Blick hinter die Kulissen – Tiefenerschließung in der Sondersammlung

In loser Folge stellen wir im „Lesezeichen“ Bibliotheks-Mitarbeiter*innen und deren Arbeitsbereiche vor, die normalerweise hinter den Kulissen verborgen bleiben – heute im Gespräch mit Sven-Philipp Brandt, der in der Sondersammlung mit Handschriften der Bibliotheca Amploniana arbeitet.

Sie arbeiten innerhalb eines DFG-Projekts in der Sondersammlung der UB Erfurt. Was ist das für ein Projekt, was ist Ihre Aufgabe dabei?

Das Projekt dient der Digitalisierung und Tiefenerschließung von Handschriften der Bibliotheca Amploniana, der Bibliothek des spätmittelalterlichen Gelehrten und Büchersammlers Amplonius. Mein Part ist es, einen Teil der digitalisierten Handschriften – genauer gesagt 118 mit medizinischen Inhalten – zusammen mit dem Leipziger Kollegen Dr. Marek Wejwoda tiefergehend zu beschreiben.

Wie sieht ein typischer Arbeitstag für Sie aus?

Zunächst muss ich die Handschrift aus dem Tresorraum der Sondersammlung holen. Parallel dazu rufe ich die dazugehörigen Digitalisate am PC auf. Dann kann ich mit Hilfe beider Perspektiven die Erschließung beginnen. Für manches eignet sich das Digitalisat besser, manche Dinge kann man nur am Original erkennen.
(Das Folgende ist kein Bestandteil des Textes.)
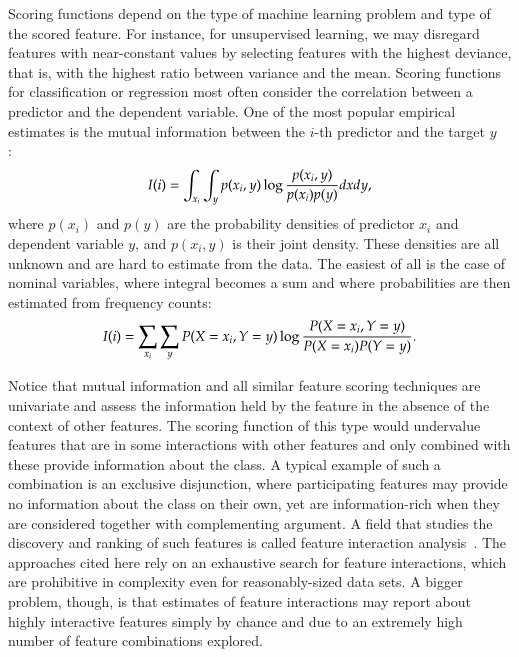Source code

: \begin{refsection}
Scoring functions depend on the type of machine learning problem and type of the scored feature. For instance, for unsupervised learning, we may disregard features with near-constant values by selecting features with the highest deviance, that is, with the highest ratio between variance and the mean. Scoring functions for classification or regression most often consider the correlation between a predictor and the dependent variable. One of the most popular empirical estimates is the mutual information between the $i$-th predictor and the target $y$ ~\citep{Guyon2003} :
$$
I(i)=\int_{x_i}\int_y p(x_i,y)\log{p(x_i,y)\over p(x_i)p(y)}dx dy,
$$
where $p(x_i)$ and $p(y)$ are the probability densities of predictor $x_i$ and dependent variable $y$, and $p(x_i,y)$ is their joint density. These densities are all unknown and are hard to estimate from the data. The easiest of all is the case of nominal variables, where integral becomes a sum and where probabilities are then estimated from frequency counts:
$$
I(i) = \sum_{x_i}\sum_{y} P(X=x_i, Y=y)\log {P(X=x_i,Y=y)\over P(X=x_i) P(Y=y)}.
$$

Notice that mutual information and all similar feature scoring techniques are univariate and assess the information held by the feature in the absence of the context of other features. The scoring function of this type would undervalue features that are in some interactions with other features and only combined with these provide information about the class. A typical example of such a combination is an exclusive disjunction, where participating features may provide no information about the class on their own, yet are information-rich when they are considered together with complementing argument. A field that studies the discovery and ranking of such features is called feature interaction analysis~\citep{Jakulin2005,Anastassiou2007}. The approaches cited here rely on an exhaustive search for feature interactions, which are prohibitive in complexity even for reasonably-sized data sets. A bigger problem, though, is that estimates of feature interactions may report about highly interactive features simply by chance and due to an extremely high number of feature combinations explored.


\end{refsection}
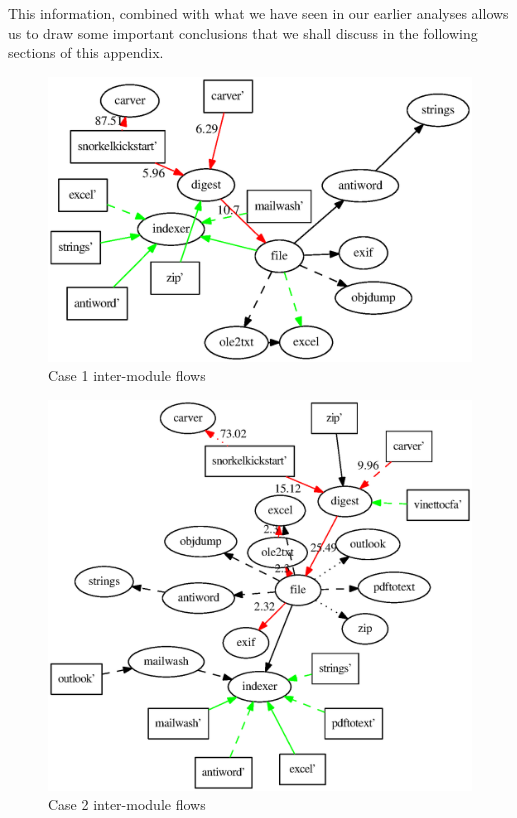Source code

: This information, combined with what we have seen in our earlier analyses allows us to draw some important conclusions that we shall discuss in the following sections of this appendix.
\begin{figure}
  \centering
  \includegraphics[width=130mm]{ocfa/step5/stripped1_modules.eps}
  \caption{Case 1 inter-module flows}
  \label{fig:Case1Modules}
\end{figure}
\begin{figure}
  \centering
  \includegraphics[width=130mm]{ocfa/step5/stripped2_modules.eps}
  \caption{Case 2 inter-module flows}
  \label{fig:Case2Modules}
\end{figure}
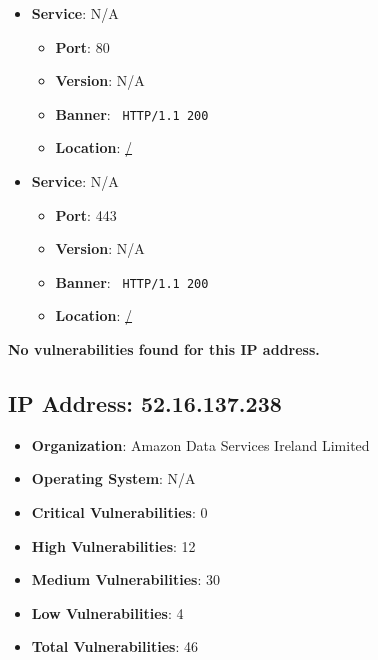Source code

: \documentclass{article}
\begin{document}
\begin{itemize}
    
        \item \textbf{Service}: N/A
        \begin{itemize}
            \item \textbf{Port}: 80
            \item \textbf{Version}:  N/A 
            \item \textbf{Banner}: \texttt{
                HTTP/1.1 200 
            }
            \item \textbf{Location}: \href{ / }{ / }
        \end{itemize}
    
        \item \textbf{Service}: N/A
        \begin{itemize}
            \item \textbf{Port}: 443
            \item \textbf{Version}:  N/A 
            \item \textbf{Banner}: \texttt{
                HTTP/1.1 200 
            }
            \item \textbf{Location}: \href{ / }{ / }
        \end{itemize}
    
\end{itemize}


\textbf{No vulnerabilities found for this IP address.}




\clearpage



\subsection*{IP Address: 52.16.137.238}

\begin{itemize}
    \item \textbf{Organization}: Amazon Data Services Ireland Limited
    \item \textbf{Operating System}:  N/A 
    \item \textbf{Critical Vulnerabilities}: 0
    \item \textbf{High Vulnerabilities}: 12
    \item \textbf{Medium Vulnerabilities}: 30
    \item \textbf{Low Vulnerabilities}: 4
    \item \textbf{Total Vulnerabilities}: 46
\end{itemize}
\end{document}
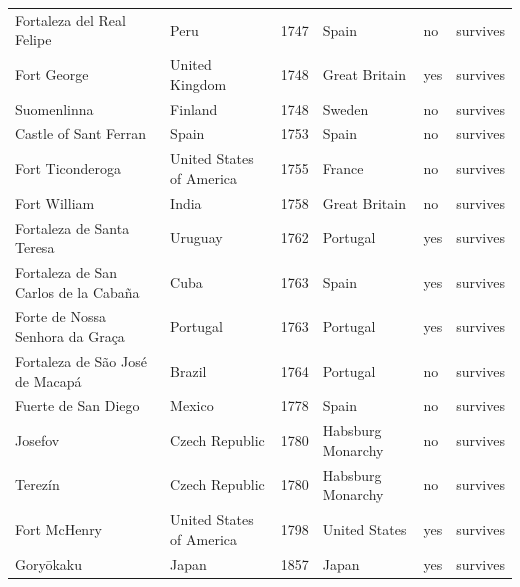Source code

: \documentclass[11pt,a4paper]{article}
\begin{document}
{\begin{longtable}{p{4.6cm}p{3.2cm}rp{3.2cm}ll}
Fortaleza del Real Felipe & Peru & 1747 & Spain & no & survives\\
Fort George & United Kingdom & 1748 & Great Britain & yes & survives\\
Suomenlinna & Finland & 1748 & Sweden & no & survives\\
Castle of Sant Ferran & Spain & 1753 & Spain & no & survives\\
Fort Ticonderoga & United States of America & 1755 & France & no & survives\\
Fort William & India & 1758 & Great Britain & no & survives\\
Fortaleza de Santa Teresa & Uruguay & 1762 & Portugal & yes & survives\\
Fortaleza de San Carlos de la Cabaña & Cuba & 1763 & Spain & yes & survives\\
Forte de Nossa Senhora da Graça & Portugal & 1763 & Portugal & yes & survives\\
Fortaleza de São José de Macapá & Brazil & 1764 & Portugal & no & survives\\
Fuerte de San Diego & Mexico & 1778 & Spain & no & survives\\
Josefov & Czech Republic & 1780 & Habsburg Monarchy & no & survives\\
Terezín & Czech Republic & 1780 & Habsburg Monarchy & no & survives\\
Fort McHenry & United States of America & 1798 & United States & yes & survives\\
Goryōkaku & Japan & 1857 & Japan & yes & survives\\
\bottomrule\end{longtable}}
\end{document}
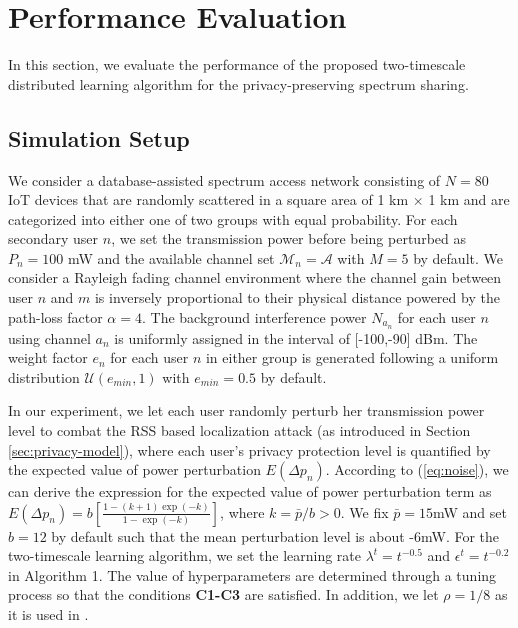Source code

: \section{Performance Evaluation}\label{sec:simulation}

In this section, we evaluate the performance of the proposed two-timescale distributed learning algorithm for the privacy-preserving spectrum sharing.
\subsection{Simulation Setup}
We consider a database-assisted spectrum access network consisting of $N=80$ IoT devices that are randomly scattered in a square area of 1 km $\times$ 1 km and are categorized into either one of two groups with equal probability. For each secondary user $n$, we set the transmission power before being perturbed as $P_n=100$ mW \cite{FCC} and the available channel set $\mathcal{M}_n=\mathcal{A}$ with $M=5$ by default. We consider a Rayleigh fading channel environment where the channel gain between user $n$ and $m$ is inversely proportional to their physical distance powered by the path-loss factor $\alpha=4$. The background interference power $N_{a_n}$ for each user $n$ using channel $a_n$ is uniformly assigned in the interval of [-100,-90] dBm. The weight factor $e_{n}$ for each user $n$ in either group is generated following a uniform distribution $\mathcal{U}(e_{min},1)$ with $e_{min}=0.5$ by default.

In our experiment, we let each user randomly perturb her transmission power level to combat the RSS based localization attack (as introduced in Section \ref{sec:privacy-model}), where each user's privacy protection level is quantified by the expected value of power perturbation $E(\Delta p_n)$. According to (\ref{eq:noise}), we can derive the expression for the expected value of power perturbation term as $E(\Delta p_n)=b\left[\frac{1-(k+1)\exp(-k)}{1-\exp(-k)}\right]$, where $k=\bar{p}/b>0$. We fix $\bar{p}=15$mW and set $b=12$ by default such that the mean perturbation level is about -6mW.
For the two-timescale learning algorithm, we set the learning rate $\lambda^t=t^{-0.5}$ and $\epsilon^t=t^{-0.2}$ in Algorithm 1. The value of hyperparameters are determined through a tuning process so that the conditions \textbf{C1-C3} are satisfied. In addition, we let $\rho=1/8$ as it is used in \cite{Hart_areinforcement}. 

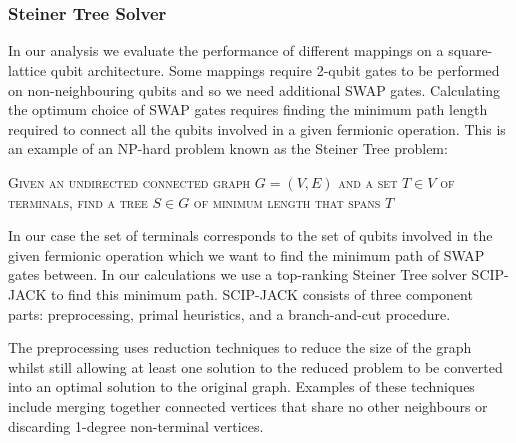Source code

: 

\ifpdf
    \graphicspath{{Appendix1/Figs/Raster/}{Appendix1/Figs/PDF/}{Appendix1/Figs/}{Appendix1/}}
\else
    \graphicspath{{Appendix1/Figs/Vector/}{Appendix1/Figs/}{Appendix1/}}
\fi
\chapter{} 
\section{}
\subsection{Steiner Tree Solver}
\label{section:SCIPJACK}
In our analysis we evaluate the performance of different mappings on a square-lattice qubit architecture. Some mappings require 2-qubit gates to be performed on non-neighbouring qubits and so we need additional SWAP gates. Calculating the optimum choice of SWAP gates requires finding the minimum path length required to connect all the qubits involved in a given fermionic operation. This is an example of an NP-hard problem known as the Steiner Tree problem:

\begin{algorithm}[h]
\centering
\caption*{\label{alg:steinerTree}\textsc{Steiner Tree Problem}}
\begin{algorithmic}
\State \textsc{Given an undirected connected graph $G = (V,E)$ and a set $T \in V$ of terminals, find a tree $S \in G$ of minimum length that spans $T$}
\end{algorithmic}
\end{algorithm}

In our case the set of terminals corresponds to the set of qubits involved in the given fermionic operation which we want to find the minimum path of SWAP gates between. In our calculations we use a top-ranking Steiner Tree solver SCIP-JACK \cite{rehfeldt2021implications} to find this minimum path.  SCIP-JACK consists of three component parts: preprocessing, primal heuristics, and a branch-and-cut procedure.

The preprocessing uses reduction techniques to reduce the size of the graph whilst still allowing at least one solution to the reduced problem to be converted into an optimal solution to the original graph. Examples of these techniques include merging together connected vertices that share no other neighbours or discarding 1-degree non-terminal vertices.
Mit einer Handschrift beschäftige ich mich übrigens im Schnitt neun Tage.

Regelmäßig tausche ich mich auch mit den Kolleg*innen aus dem Leipziger Handschriftenzentrum aus, die am Projekt mitarbeiten; Stichwort „Schwarmintelligenz“.

Was wird bei der Tiefenerschließung alles beschrieben, wie gehen Sie vor?

Es geht nicht nur um die Frage, welchen Inhalt die Handschrift hat. Das Ziel ist es auch, ihre Geschichte zu rekonstruieren.

Viele Handschriften, die uns vorliegen kommen aus Norditalien und Südfrankreich. Indikatoren für die Zuordnung sind z.B. die Schrift und der Buchschmuck. In den Einbänden finden sich oft Fragmente aus anderen (damals nicht mehr benötigten) Handschriften oder Urkunden, die Hinweise auf die verschiedenen Stationen des Buches auf dem Weg in die Sammlung des Amplonius geben können.

Bei der Bearbeitung gehe ich von außen nach innen vor. Das heißt zunächst analysiere und beschreibe ich die Größe, den Erhaltungszustand und äußere Auffälligkeiten der Handschrift. Außerdem versuche ich herauszufinden, ob es parallele Texte gibt. Hinweise dazu kann man z.B. in späteren Drucken finden.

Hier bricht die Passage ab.